Re: Syntax vs Semantics vs XML Schema vs RDF Schema vs QNames vs URIs (was RE: Using urn:publicid: for namespaces) from David Allsopp on 2001-08-16 (www-rdf-interest@w3.org from August 2001)

From: David Allsopp <dallsopp@signal.dera.gov.uk>
Date: Thu, 16 Aug 2001 14:13:50 +0100
To: Patrick.Stickler@nokia.com
CC: www-rdf-interest@w3.org
Message-ID: <3B7BC70E.3EB5EF41@signal.dera.gov.uk>
Patrick.Stickler@nokia.com wrote:

> > Ok, I'm confused as to what you meant - you appeared to be saying that
> > it was difficult to refer to the anonymous resource because you would
> > have to use its 'surrounding' related nodes to identify it.  My point
> > was that even if the node does have an opaque URL, if the
> > data are at a
> > remote site or agent you have no idea what that URL string
> > is, and have
> > to form a query in order to find out.  This query would of course use
> > the related nodes, so the situation is no different.
> 
> But surely such dereferencing of resource URIs is separate from
> any inferences being made to a given knowledge base.
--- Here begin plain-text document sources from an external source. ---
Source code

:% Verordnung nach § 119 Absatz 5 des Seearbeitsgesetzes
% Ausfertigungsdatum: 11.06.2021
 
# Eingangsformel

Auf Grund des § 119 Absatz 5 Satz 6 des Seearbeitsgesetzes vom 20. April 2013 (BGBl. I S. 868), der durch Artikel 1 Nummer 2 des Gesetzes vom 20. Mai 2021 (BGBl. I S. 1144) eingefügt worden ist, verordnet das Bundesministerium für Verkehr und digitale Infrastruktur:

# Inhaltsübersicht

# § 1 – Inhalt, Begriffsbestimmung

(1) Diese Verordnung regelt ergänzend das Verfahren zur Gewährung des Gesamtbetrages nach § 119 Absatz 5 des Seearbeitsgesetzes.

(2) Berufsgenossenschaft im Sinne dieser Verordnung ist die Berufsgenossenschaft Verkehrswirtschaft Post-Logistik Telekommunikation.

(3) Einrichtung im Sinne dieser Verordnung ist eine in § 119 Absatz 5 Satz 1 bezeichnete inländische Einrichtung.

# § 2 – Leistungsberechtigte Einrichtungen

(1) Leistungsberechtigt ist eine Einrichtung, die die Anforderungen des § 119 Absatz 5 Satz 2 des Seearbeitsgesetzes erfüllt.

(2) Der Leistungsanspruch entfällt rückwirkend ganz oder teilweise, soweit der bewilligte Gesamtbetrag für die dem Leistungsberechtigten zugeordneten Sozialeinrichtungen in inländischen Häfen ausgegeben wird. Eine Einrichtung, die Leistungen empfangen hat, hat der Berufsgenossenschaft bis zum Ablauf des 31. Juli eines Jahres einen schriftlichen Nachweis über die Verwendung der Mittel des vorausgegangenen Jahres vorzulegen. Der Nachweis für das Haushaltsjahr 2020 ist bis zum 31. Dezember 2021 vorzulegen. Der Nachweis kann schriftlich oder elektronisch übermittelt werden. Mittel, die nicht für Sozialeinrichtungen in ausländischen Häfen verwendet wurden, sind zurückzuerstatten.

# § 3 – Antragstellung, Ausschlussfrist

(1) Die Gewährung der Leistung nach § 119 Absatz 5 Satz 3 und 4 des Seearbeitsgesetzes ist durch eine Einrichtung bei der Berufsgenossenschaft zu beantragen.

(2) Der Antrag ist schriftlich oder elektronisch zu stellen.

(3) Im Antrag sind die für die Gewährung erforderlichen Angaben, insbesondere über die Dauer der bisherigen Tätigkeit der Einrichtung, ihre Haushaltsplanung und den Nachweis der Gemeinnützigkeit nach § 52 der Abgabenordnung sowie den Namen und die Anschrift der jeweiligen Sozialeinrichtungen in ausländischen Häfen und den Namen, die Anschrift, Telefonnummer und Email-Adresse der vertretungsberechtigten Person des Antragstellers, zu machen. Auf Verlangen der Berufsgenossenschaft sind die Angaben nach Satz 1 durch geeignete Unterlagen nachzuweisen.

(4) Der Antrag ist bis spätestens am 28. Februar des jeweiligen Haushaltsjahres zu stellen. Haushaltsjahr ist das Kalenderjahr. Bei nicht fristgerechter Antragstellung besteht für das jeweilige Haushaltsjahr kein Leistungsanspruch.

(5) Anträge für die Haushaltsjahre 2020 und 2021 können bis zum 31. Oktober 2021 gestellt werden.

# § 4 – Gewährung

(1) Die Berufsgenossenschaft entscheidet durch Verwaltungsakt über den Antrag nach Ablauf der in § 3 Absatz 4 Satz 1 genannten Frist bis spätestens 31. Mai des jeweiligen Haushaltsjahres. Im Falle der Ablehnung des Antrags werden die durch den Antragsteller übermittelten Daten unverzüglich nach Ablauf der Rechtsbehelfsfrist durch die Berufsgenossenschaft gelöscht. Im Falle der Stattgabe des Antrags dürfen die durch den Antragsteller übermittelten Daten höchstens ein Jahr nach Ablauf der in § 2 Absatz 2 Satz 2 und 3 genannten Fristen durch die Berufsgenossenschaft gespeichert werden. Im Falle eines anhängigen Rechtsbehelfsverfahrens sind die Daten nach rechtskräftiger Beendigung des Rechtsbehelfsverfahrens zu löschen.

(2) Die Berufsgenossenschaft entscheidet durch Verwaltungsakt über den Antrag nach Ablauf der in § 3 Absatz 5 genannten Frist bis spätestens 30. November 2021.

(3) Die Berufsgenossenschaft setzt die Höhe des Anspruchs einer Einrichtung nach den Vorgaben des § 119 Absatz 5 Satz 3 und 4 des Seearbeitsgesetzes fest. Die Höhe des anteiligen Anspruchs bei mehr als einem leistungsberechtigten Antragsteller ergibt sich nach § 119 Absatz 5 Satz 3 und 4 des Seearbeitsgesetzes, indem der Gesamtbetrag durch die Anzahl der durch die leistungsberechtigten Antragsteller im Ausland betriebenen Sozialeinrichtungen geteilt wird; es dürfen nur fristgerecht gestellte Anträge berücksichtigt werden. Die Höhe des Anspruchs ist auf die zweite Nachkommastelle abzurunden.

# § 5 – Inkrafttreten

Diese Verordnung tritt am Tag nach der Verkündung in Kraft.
An agent might
> query an RDF knowledge base (agent) to get the URI of a resource from
> which it might be able to retrieve more knowledge, which could
> be syndicated into the RDF knowlege base, but such retrieval and
> syndication of knowledge is outside the scope of basic query
> and inference processes operating on the knowledge base proper.
> 
> Right?

I'm afraid I don't understand your distinction. Querying a remote RDF
model and querying a local RDF model are pretty much the same to me in
principle; I work with agent-based systems that exchange RDF via
messages.

> > > > John --hasFather--> [] --age--> 84
> > > >
> > > > John --hasFather--> [] --age--> 84
> > > >
> > > > compared with
> > > >
> > > > John --hasFather--> randomgenid0123456789 --age--> 84
> > > >
> > > > John --hasFather--> randomgenid9876543210 --age--> 84
> > > >
> > > > where [] represents an anonymous node.
> > > >
> > > > The point is that we don't know the name of John's father, so
> > > > assigning
> > > > him a random name makes our life harder, not easier,
> > since everybody
> > > > necessarily assigns him a _different_ random name.
> > >
> > > But this is exactly my point. There is no such thing as an anonymous
> > > node! It always gets a randomly generated system identifier!
> >
> > So what? In principle, the system can keep track of which nodes are in
> > fact anonymous and distinguish them from the others.
> 
> Eh? Fair enough, in principle, but is that a requirement of the RDF spec?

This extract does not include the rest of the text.